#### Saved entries

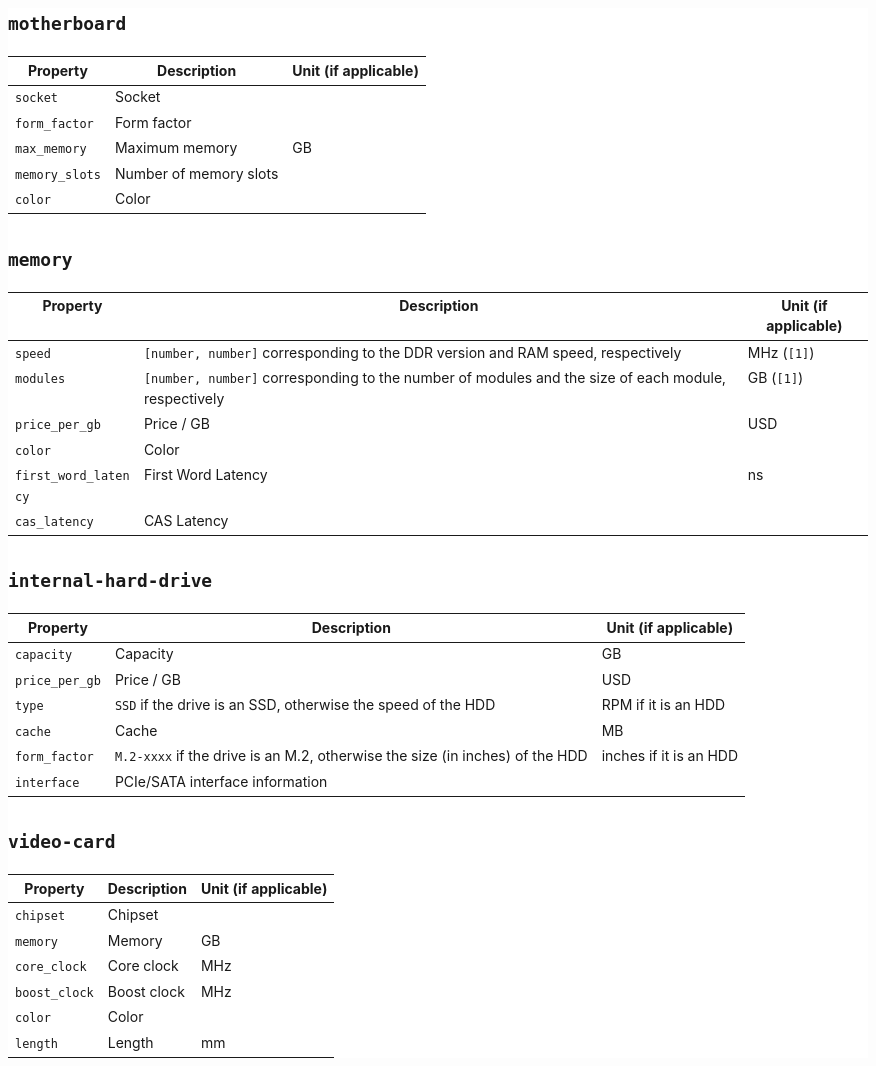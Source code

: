## `motherboard`

| Property       | Description            | Unit (if applicable) |
| -------------- | ---------------------- | -------------------- |
| `socket`       | Socket                 |                      |
| `form_factor`  | Form factor            |                      |
| `max_memory`   | Maximum memory         | GB                   |
| `memory_slots` | Number of memory slots |                      |
| `color`        | Color                  |                      |

## `memory`

| Property             | Description                                                                                         | Unit (if applicable) |
| -------------------- | --------------------------------------------------------------------------------------------------- | -------------------- |
| `speed`              | `[number, number]` corresponding to the DDR version and RAM speed, respectively                     | MHz (`[1]`)          |
| `modules`            | `[number, number]` corresponding to the number of modules and the size of each module, respectively | GB (`[1]`)           |
| `price_per_gb`       | Price / GB                                                                                          | USD                  |
| `color`              | Color                                                                                               |                      |
| `first_word_latency` | First Word Latency                                                                                  | ns                   |
| `cas_latency`        | CAS Latency                                                                                         |                      |

## `internal-hard-drive`

| Property       | Description                                                                  | Unit (if applicable)   |
| -------------- | ---------------------------------------------------------------------------- | ---------------------- |
| `capacity`     | Capacity                                                                     | GB                     |
| `price_per_gb` | Price / GB                                                                   | USD                    |
| `type`         | `SSD` if the drive is an SSD, otherwise the speed of the HDD                 | RPM if it is an HDD    |
| `cache`        | Cache                                                                        | MB                     |
| `form_factor`  | `M.2-xxxx` if the drive is an M.2, otherwise the size (in inches) of the HDD | inches if it is an HDD |
| `interface`    | PCIe/SATA interface information                                              |                        |

## `video-card`

| Property      | Description | Unit (if applicable) |
| ------------- | ----------- | -------------------- |
| `chipset`     | Chipset     |                      |
| `memory`      | Memory      | GB                   |
| `core_clock`  | Core clock  | MHz                  |
| `boost_clock` | Boost clock | MHz                  |
| `color`       | Color       |                      |
| `length`      | Length      | mm                   |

#### Work task
Each line above must be set down exactly, though no picture should be carried over.

#### Reply to the exercise
Source code

:## `motherboard`

| Property       | Description            | Unit (if applicable) |
| -------------- | ---------------------- | -------------------- |
| `socket`       | Socket                 |                      |
| `form_factor`  | Form factor            |                      |
| `max_memory`   | Maximum memory         | GB                   |
| `memory_slots` | Number of memory slots |                      |
| `color`        | Color                  |                      |

## `memory`

| Property             | Description                                                                                         | Unit (if applicable) |
| -------------------- | --------------------------------------------------------------------------------------------------- | -------------------- |
| `speed`              | `[number, number]` corresponding to the DDR version and RAM speed, respectively                     | MHz (`[1]`)          |
| `modules`            | `[number, number]` corresponding to the number of modules and the size of each module, respectively | GB (`[1]`)           |
| `price_per_gb`       | Price / GB                                                                                          | USD                  |
| `color`              | Color                                                                                               |                      |
| `first_word_latency` | First Word Latency                                                                                  | ns                   |
| `cas_latency`        | CAS Latency                                                                                         |                      |

## `internal-hard-drive`

| Property       | Description                                                                  | Unit (if applicable)   |
| -------------- | ---------------------------------------------------------------------------- | ---------------------- |
| `capacity`     | Capacity                                                                     | GB                     |
| `price_per_gb` | Price / GB                                                                   | USD                    |
| `type`         | `SSD` if the drive is an SSD, otherwise the speed of the HDD                 | RPM if it is an HDD    |
| `cache`        | Cache                                                                        | MB                     |
| `form_factor`  | `M.2-xxxx` if the drive is an M.2, otherwise the size (in inches) of the HDD | inches if it is an HDD |
| `interface`    | PCIe/SATA interface information                                              |                        |

## `video-card`

| Property      | Description | Unit (if applicable) |
| ------------- | ----------- | -------------------- |
| `chipset`     | Chipset     |                      |
| `memory`      | Memory      | GB                   |
| `core_clock`  | Core clock  | MHz                  |
| `boost_clock` | Boost clock | MHz                  |
| `color`       | Color       |                      |
| `length`      | Length      | mm                   |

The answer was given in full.